▸ **ASSIGNMENT**
Where does the string "article" occur in the records? Copy each line that holds it.

Stored data
----------

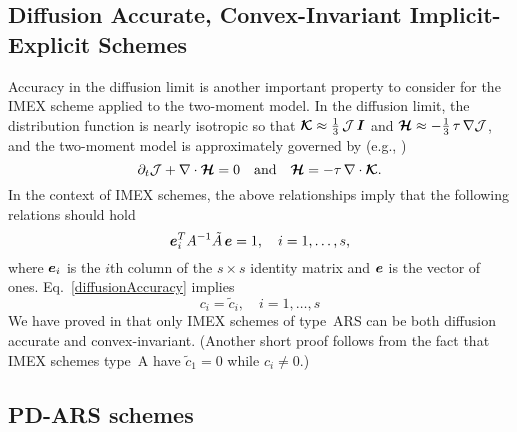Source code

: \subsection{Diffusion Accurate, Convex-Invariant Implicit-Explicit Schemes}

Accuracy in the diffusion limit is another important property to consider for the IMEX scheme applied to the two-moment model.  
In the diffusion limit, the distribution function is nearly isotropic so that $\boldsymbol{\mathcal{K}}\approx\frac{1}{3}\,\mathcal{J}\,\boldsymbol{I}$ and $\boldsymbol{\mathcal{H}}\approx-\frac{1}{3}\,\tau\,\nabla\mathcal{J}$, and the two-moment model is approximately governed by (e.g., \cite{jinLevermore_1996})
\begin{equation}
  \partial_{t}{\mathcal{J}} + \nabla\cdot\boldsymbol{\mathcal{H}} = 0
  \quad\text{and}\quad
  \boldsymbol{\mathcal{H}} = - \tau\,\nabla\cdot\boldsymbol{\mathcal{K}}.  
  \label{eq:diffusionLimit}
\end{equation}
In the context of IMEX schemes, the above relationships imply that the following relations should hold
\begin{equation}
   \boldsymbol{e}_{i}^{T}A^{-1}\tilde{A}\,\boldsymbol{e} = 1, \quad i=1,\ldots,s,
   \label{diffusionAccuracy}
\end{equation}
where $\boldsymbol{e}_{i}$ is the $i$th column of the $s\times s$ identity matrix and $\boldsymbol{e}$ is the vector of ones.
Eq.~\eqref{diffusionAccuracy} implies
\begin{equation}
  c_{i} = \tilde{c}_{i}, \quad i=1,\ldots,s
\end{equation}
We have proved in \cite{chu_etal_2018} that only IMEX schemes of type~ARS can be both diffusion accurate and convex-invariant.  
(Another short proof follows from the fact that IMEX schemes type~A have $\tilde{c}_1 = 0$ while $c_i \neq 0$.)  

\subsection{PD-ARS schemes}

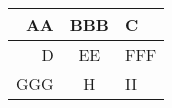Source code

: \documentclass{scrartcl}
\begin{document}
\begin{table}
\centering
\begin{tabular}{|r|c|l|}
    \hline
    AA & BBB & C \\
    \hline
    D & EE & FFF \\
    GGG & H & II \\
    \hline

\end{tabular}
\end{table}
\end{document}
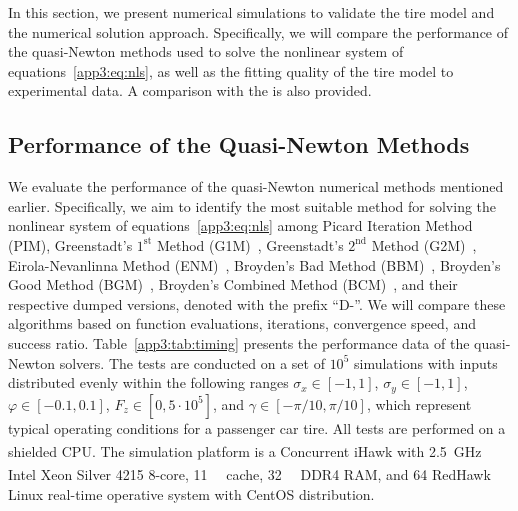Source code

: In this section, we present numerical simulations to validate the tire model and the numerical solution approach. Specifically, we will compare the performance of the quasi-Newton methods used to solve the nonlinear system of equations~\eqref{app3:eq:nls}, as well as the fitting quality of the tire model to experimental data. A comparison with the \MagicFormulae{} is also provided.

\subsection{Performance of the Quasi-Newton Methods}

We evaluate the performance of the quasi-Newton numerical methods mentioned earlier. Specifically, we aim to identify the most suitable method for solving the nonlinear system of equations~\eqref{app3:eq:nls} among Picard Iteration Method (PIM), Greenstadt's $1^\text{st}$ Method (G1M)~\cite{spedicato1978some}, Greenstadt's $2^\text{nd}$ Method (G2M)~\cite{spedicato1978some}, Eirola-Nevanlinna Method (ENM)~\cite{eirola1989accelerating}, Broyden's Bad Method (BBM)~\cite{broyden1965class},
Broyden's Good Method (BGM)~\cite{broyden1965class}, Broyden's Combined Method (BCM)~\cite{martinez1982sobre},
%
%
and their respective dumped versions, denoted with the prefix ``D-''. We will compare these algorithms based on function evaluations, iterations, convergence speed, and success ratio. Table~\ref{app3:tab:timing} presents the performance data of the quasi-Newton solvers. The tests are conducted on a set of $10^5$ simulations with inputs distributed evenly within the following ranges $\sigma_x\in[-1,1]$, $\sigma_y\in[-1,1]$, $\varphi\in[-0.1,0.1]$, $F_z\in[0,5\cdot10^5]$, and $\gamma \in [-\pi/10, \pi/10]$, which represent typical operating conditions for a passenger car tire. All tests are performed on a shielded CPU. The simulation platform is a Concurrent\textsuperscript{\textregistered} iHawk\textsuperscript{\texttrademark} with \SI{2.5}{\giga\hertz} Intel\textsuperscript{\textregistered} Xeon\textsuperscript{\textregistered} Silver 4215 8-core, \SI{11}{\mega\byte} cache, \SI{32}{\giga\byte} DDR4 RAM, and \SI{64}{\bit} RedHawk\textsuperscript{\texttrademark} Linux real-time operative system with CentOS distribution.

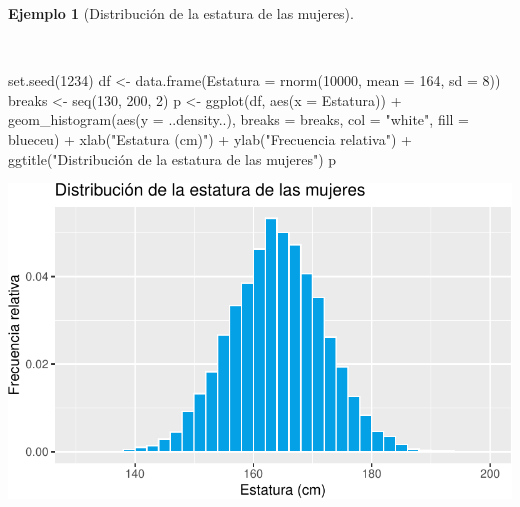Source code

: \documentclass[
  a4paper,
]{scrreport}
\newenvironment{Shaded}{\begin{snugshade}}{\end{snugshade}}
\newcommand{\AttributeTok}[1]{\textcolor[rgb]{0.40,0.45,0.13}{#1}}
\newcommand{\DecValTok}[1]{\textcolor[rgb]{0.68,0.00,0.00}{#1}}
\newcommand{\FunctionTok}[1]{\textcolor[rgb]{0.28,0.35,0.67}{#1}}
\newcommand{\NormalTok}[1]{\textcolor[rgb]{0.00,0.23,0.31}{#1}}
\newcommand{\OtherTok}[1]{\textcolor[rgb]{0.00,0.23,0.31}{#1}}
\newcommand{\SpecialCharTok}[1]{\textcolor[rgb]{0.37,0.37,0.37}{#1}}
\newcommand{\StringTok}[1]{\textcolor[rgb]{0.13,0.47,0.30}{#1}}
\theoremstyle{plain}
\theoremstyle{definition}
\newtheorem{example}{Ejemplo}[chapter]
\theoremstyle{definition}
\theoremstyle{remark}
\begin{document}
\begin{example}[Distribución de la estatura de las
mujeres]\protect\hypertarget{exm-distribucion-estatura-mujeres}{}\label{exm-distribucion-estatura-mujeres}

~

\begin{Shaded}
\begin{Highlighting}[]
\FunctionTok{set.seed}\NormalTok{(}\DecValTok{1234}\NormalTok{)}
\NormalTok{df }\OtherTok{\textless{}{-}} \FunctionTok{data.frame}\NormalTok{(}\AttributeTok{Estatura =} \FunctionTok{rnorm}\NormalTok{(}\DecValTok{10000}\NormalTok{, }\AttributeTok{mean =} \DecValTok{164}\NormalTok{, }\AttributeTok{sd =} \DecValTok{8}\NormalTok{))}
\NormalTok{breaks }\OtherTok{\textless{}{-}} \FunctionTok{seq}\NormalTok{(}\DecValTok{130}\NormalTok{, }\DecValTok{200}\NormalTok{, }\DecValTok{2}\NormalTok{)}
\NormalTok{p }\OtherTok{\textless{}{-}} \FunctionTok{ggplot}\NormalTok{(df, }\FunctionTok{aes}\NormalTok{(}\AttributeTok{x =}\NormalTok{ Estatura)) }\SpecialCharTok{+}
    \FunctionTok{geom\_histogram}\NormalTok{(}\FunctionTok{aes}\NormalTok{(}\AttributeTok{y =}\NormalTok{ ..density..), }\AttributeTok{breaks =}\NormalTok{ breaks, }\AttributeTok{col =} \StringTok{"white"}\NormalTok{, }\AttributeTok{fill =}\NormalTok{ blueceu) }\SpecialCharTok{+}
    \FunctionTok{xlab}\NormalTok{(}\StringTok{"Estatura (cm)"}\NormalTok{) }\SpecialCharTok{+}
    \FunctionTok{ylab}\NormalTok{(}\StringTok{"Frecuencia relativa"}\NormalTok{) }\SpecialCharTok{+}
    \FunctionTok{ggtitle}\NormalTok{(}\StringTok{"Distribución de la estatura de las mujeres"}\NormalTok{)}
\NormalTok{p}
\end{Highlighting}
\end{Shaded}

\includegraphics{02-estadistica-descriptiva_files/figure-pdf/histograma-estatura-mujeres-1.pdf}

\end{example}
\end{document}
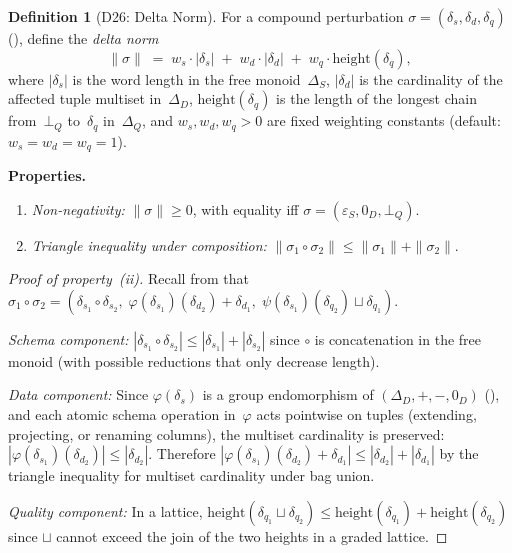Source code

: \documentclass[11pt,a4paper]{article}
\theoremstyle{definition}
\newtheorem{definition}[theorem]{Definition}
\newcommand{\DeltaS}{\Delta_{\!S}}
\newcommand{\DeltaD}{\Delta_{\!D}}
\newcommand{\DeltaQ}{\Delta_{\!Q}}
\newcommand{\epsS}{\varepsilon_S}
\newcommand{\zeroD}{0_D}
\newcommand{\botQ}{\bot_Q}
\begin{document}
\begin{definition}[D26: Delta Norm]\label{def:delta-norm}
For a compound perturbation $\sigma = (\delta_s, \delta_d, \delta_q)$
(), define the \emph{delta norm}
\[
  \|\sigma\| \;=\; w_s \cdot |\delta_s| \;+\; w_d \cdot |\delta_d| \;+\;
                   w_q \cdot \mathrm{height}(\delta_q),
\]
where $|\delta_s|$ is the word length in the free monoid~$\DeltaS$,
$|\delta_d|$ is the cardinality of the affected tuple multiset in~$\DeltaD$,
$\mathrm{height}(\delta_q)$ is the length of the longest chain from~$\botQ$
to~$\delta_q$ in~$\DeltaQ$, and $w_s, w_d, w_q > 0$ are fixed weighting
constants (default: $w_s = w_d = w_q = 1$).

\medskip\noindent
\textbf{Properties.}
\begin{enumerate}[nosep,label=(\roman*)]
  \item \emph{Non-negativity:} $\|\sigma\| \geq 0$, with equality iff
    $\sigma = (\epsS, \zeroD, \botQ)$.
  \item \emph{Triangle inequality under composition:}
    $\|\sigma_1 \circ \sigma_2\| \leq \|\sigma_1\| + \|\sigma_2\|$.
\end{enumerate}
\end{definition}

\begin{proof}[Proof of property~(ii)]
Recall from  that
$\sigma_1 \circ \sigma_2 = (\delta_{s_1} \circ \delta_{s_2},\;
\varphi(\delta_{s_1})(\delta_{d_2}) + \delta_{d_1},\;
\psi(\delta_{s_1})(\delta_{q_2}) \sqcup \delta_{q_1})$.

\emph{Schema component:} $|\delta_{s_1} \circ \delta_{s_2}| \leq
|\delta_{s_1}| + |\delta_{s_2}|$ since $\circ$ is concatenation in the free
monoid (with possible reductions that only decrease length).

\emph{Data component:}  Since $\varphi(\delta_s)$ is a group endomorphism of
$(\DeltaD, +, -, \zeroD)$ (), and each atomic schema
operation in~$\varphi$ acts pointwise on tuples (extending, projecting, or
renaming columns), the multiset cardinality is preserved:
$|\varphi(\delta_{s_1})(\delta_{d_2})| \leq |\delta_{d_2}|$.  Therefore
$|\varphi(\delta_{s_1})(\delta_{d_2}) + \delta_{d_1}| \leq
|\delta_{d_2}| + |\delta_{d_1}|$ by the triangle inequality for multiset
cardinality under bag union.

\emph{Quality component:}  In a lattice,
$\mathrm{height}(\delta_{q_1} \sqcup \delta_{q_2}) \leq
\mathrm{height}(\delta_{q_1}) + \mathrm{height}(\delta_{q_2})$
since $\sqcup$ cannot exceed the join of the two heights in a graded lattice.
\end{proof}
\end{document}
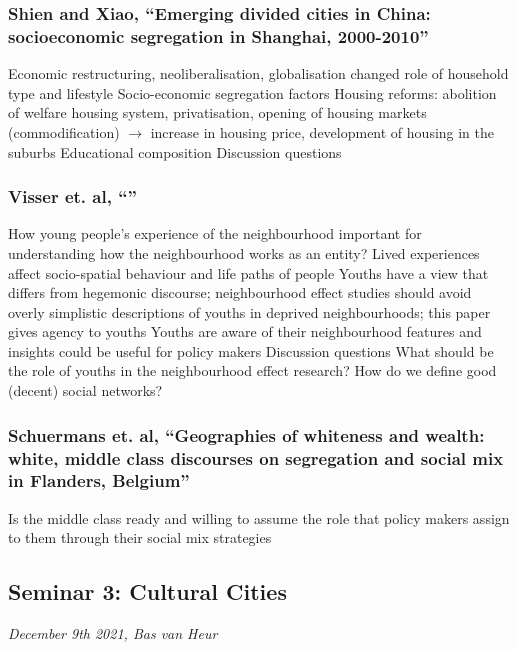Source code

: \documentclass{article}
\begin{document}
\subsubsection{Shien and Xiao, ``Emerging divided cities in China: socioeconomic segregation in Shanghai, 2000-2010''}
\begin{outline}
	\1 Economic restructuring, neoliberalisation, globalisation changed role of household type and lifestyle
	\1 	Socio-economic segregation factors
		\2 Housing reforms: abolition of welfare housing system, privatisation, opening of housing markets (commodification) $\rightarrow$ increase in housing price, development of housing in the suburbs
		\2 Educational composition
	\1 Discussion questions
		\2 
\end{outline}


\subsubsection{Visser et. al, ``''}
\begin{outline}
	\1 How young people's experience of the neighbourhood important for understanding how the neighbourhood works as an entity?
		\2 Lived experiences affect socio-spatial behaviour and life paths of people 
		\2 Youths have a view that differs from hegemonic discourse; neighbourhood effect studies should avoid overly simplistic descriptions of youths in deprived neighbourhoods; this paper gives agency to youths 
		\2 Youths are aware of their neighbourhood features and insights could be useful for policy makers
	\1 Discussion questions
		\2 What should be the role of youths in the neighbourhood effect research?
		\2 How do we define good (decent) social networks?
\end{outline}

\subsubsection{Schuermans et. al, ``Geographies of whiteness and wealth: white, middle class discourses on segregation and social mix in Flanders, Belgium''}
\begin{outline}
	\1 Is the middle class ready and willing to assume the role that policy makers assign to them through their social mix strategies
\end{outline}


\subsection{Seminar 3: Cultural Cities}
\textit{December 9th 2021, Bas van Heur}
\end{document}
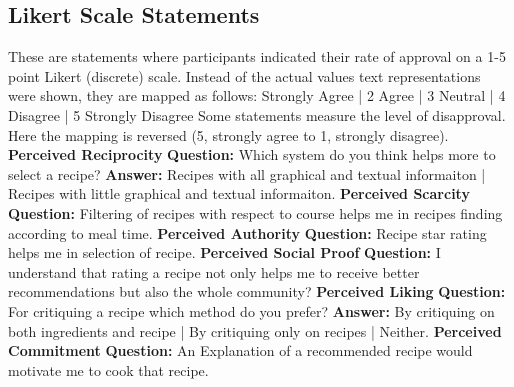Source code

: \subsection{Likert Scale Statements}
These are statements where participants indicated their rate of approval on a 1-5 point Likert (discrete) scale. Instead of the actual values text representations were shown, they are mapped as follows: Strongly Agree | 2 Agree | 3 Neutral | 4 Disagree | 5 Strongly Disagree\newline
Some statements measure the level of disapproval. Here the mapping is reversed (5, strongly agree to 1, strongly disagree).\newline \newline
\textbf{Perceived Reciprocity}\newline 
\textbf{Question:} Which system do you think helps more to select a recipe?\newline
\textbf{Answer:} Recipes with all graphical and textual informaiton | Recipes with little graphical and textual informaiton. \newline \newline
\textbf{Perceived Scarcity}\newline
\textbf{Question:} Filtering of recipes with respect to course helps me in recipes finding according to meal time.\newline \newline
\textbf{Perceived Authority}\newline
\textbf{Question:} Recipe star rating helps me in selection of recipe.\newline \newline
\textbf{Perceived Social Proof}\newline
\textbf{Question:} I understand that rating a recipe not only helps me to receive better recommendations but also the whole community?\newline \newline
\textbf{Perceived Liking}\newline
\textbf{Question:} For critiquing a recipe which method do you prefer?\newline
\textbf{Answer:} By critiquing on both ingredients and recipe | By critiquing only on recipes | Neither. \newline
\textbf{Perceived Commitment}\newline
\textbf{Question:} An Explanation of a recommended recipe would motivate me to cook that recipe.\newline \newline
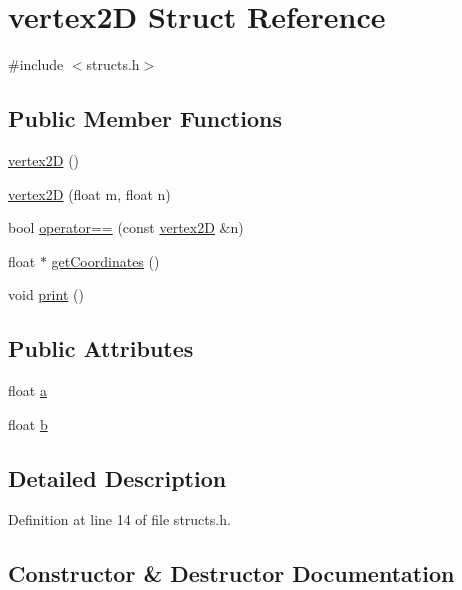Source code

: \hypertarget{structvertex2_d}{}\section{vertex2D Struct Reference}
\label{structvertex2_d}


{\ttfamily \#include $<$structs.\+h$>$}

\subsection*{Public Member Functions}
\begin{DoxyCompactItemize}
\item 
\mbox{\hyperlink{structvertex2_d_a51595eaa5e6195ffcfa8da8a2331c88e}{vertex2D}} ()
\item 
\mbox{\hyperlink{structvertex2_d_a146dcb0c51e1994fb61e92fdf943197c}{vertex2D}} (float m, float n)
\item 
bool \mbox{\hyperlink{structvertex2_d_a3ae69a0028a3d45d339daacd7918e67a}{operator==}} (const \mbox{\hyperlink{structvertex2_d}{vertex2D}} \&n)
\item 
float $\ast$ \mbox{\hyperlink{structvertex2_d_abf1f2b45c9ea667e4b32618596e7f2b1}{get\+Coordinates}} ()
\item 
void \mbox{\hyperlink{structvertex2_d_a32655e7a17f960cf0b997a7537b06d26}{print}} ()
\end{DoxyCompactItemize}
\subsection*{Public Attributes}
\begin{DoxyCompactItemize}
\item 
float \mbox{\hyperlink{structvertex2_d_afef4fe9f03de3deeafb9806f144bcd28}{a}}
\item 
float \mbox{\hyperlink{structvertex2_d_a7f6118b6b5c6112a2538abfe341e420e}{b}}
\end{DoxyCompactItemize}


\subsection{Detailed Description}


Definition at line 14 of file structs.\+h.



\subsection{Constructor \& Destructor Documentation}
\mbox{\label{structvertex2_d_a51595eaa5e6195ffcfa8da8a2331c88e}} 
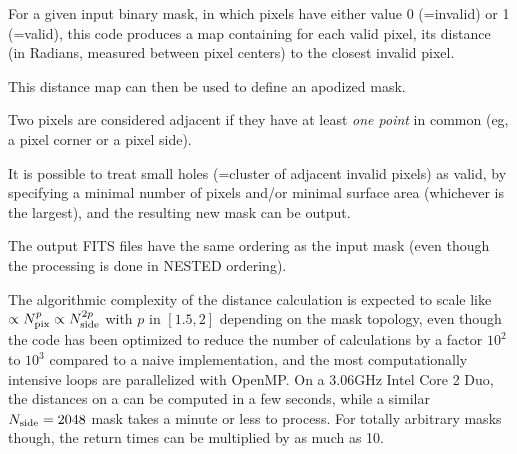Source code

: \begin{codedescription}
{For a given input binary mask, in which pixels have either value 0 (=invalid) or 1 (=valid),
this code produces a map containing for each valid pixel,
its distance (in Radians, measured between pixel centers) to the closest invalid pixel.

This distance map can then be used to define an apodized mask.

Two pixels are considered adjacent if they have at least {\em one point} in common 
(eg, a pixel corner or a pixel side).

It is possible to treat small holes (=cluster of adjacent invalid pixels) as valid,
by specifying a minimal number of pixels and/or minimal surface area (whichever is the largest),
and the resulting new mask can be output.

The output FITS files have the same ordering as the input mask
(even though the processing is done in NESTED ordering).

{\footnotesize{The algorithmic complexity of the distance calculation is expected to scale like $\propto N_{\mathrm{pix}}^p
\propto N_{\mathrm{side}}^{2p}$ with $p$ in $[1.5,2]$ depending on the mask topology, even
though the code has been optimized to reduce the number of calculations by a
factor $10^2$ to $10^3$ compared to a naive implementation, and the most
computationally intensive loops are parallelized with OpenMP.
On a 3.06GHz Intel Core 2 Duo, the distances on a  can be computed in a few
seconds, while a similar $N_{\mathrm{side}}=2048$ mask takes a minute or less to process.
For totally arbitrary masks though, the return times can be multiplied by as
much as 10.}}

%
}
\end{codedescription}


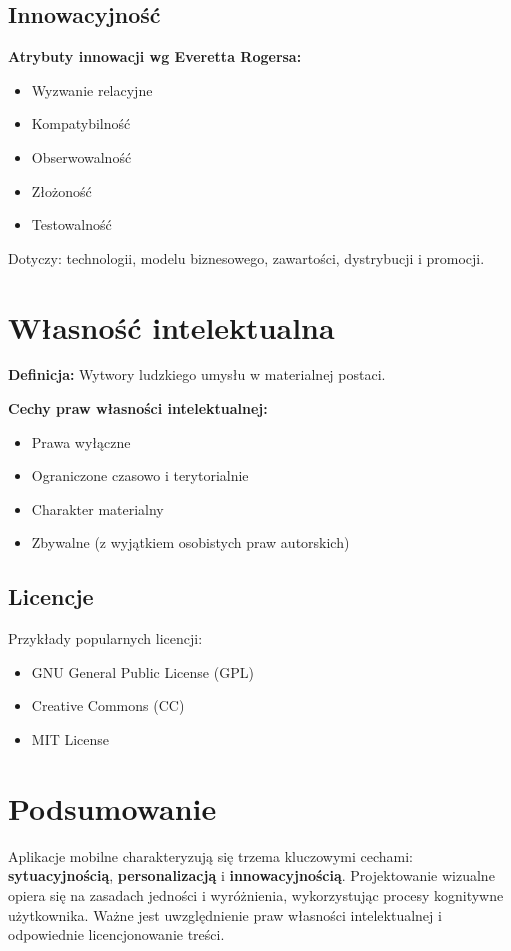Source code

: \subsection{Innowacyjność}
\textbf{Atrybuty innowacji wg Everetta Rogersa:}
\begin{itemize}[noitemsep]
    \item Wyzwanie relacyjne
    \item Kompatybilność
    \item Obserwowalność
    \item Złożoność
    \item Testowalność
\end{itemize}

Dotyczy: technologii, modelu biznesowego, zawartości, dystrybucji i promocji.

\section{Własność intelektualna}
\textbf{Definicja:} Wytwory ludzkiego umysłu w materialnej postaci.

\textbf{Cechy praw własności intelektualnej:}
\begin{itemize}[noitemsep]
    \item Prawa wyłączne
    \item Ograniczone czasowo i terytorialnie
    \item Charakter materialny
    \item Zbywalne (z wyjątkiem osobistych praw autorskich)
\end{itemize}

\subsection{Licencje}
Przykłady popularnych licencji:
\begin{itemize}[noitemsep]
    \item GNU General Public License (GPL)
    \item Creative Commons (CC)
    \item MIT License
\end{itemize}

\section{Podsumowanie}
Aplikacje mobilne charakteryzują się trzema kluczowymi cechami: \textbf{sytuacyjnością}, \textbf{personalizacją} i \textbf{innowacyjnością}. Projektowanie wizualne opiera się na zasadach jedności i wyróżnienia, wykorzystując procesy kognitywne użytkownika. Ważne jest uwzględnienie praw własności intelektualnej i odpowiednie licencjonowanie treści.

----------

▸ **EXERCISE OUTPUT**
: \documentclass[11pt,a4paper]{article}
: \documentclass{article}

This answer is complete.